# Survey Classification Project

### Problem

We want to be able to predict how important religion is on someone's life. Specifically we want to be able to determine if if it important, not important or not at all important. We also need to consider if there is no response.

### Data

The data for this project is a set of survey answers from over 48000 participants in Europe. The questions range from things like how important are sports to you or how important is work. This is all to determine their values. Codebook.txt provides a description of each field and provides meaning to the values in the dataset.

The data has been split into 3 files: X_train, X_test and Y_train. The X files contain the covariates and the Y files contain the response variate (Importance of Religion).

### Loss Function

For this project, we will be using multi-class logarithmic loss.
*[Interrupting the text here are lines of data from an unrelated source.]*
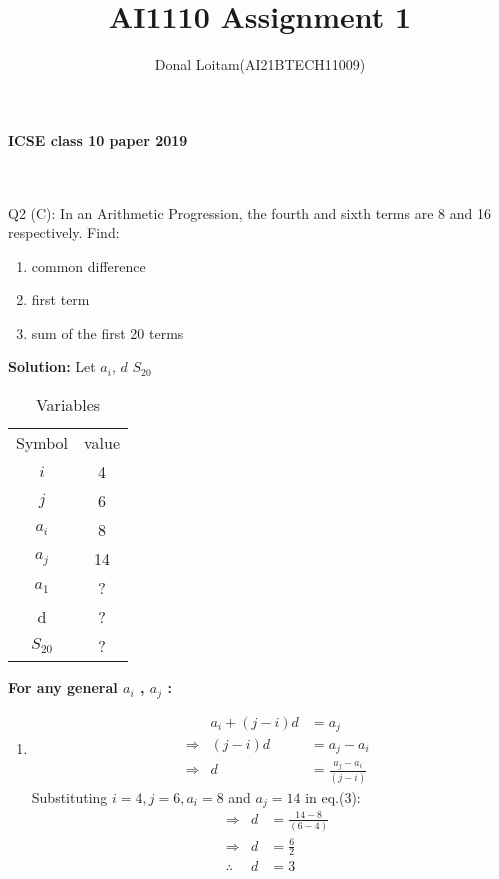 \documentclass[journal, 12pt, twocolumn]{IEEEtran}
\title{AI1110 Assignment 1}
\author{Donal Loitam(AI21BTECH11009)}
\begin{document}
    \maketitle

    \textbf{\large{ICSE class 10 paper 2019}}\\
    \\
    \\
    {Q2 (C):
    In an Arithmetic Progression, the fourth and sixth terms are 8 and 16 respectively. Find:
    \begin{enumerate}[label=(\roman*)]
    \item common difference
 	\item first term
 	\item sum of the first 20 terms
    \end{enumerate}
 
    \textbf{\large{Solution:}}
    Let $a_i$, 
 \(d\) 
$S_{20}$\\

\begin{table}[h!]
\caption{Variables}
    \centering
    \begin{tabular}{|c|c|}
        \hline
        Symbol & value \\
        $ i $  &  4   \\
         $ j $  &  6   \\
         $ a_i $ &  8  \\
         $ a_j $ & 14  \\
         $ a_1 $ &  ?  \\
            d    &  ?  \\
       $S_{20}$  &  ?  \\
          \hline
    \end{tabular}
\end{table}
    


\textbf{For any general $a_i$ , $a_j$ :}\\
\begin{enumerate}[label=(\roman*)]
\item \begin{align}
        &&a_i + (j-i)d &= a_j\\
        &\Rightarrow & (j-i)d &= a_j - a_i\\
        &\Rightarrow & d  &= \tfrac{a_j - a_i}{(j-i)}  
    \end{align}
Substituting  $i=4,j=6,a_i=8$ and $a_j=14$ in eq.(3):
\begin{align}
 & \Rightarrow & d  &= \tfrac{14-8}{(6-4)} \\
    & \Rightarrow & d  &= \tfrac{6}{2} \\
        &  \therefore  & d  &=  3   
\end{align}
    

\end{enumerate}}
\end{document}
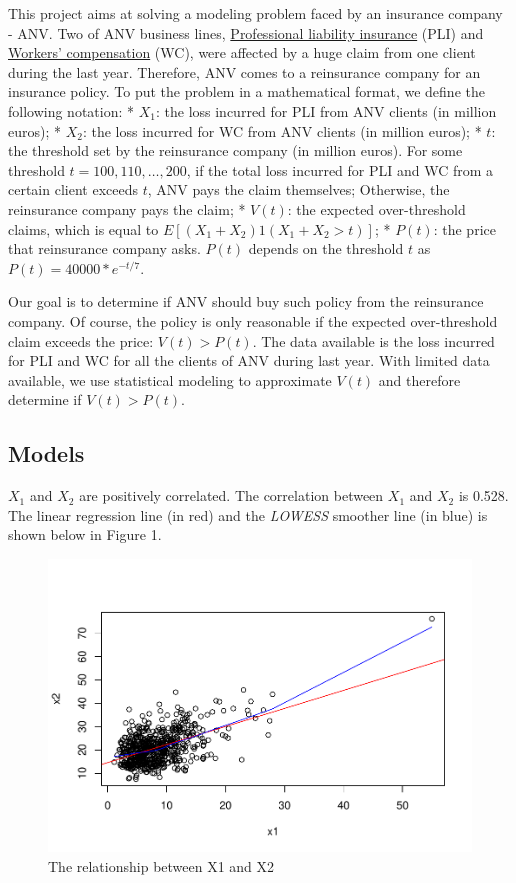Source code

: \documentclass[11pt,]{article}
\begin{document}
This project aims at solving a modeling problem faced by an insurance
company - ANV. Two of ANV business lines,
\href{https://en.wikipedia.org/wiki/Professional_liability_insurance}{Professional
liability insurance} (PLI) and
\href{https://en.wikipedia.org/wiki/Workers\%27_compensation}{Workers'
compensation} (WC), were affected by a huge claim from one client during
the last year. Therefore, ANV comes to a reinsurance company for an
insurance policy. To put the problem in a mathematical format, we define
the following notation: * \(X_1\): the loss incurred for PLI from ANV
clients (in million euros); * \(X_2\): the loss incurred for WC from ANV
clients (in million euros); * \(t\): the threshold set by the
reinsurance company (in million euros). For some threshold
\(t = 100,110,…,200\), if the total loss incurred for PLI and WC from a
certain client exceeds \(t\), ANV pays the claim themselves; Otherwise,
the reinsurance company pays the claim; * \(V(t)\): the expected
over-threshold claims, which is equal to \(E[(X_1+X_2)1(X_1+X_2>t)]\); *
\(P(t)\): the price that reinsurance company asks. \(P(t)\) depends on
the threshold \(t\) as \(P(t)=40000 * e^{-t/7}\).

Our goal is to determine if ANV should buy such policy from the
reinsurance company. Of course, the policy is only reasonable if the
expected over-threshold claim exceeds the price: \(V(t) > P(t)\). The
data available is the loss incurred for PLI and WC for all the clients
of ANV during last year. With limited data available, we use statistical
modeling to approximate \(V(t)\) and therefore determine if
\(V(t) > P(t)\).

\hypertarget{models}{%
\subsection{Models}\label{models}}

\(X_1\) and \(X_2\) are positively correlated. The correlation between
\(X_1\) and \(X_2\) is 0.528. The linear regression line (in red) and
the \emph{LOWESS} smoother line (in blue) is shown below in Figure 1.

\begin{figure}
\centering
\includegraphics{figs/unnamed-chunk-2.pdf}
\caption{The relationship between X1 and X2}
\end{figure}
\end{document}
![image.png](attachment:image.png)

For this loss function, we want a lower score. As that means that our results are more accurate.


### Contents:
- Data Cleaning/Preprocessing
- Dealing with Missing Values
- Multicollinearity/Covariance Matrix
- Tree-Related Variable Selection
- Fitting a Logistic Regression Model
- Fitting a Random Forests Model
- Fitting a Gradient Boosted Model

Here, I have added all my packages, data and coded up the loss function.

In [1]:
# Package Loading
import numpy as np
import pandas as pd
import matplotlib as plt

In [128]:
import math
def loss(pred, label):
  sum = 0
  length = len(label)
  for i in range(length):
    l = label[i]
    if l == -1:
      l = 0

    sum += math.log(pred[i][l])

  return (- (1/length) * sum)

In [253]:
# Data Loading
data = pd.read_csv("X_train.csv")
y = pd.read_csv("y_train.csv").iloc[:, 1:]

print(data.shape)
print(y.shape)

(48000, 438)
(48000, 1)


### Data Preprocessing/Cleaning

Here, I remove variables that are either unneeded, or ones that did not provide useful information (mostly blank or don't provide any insight) Specific reasoning in the comments.

In [254]:
# Removing Columns that only have one unique value (Unique Values: 1)
no_same_vals = data.drop(columns=["v72_DE", "v73_DE", "v74_DE", "v75_DE", "v76_DE", "v77_DE", "v78_DE", "v79_DE"])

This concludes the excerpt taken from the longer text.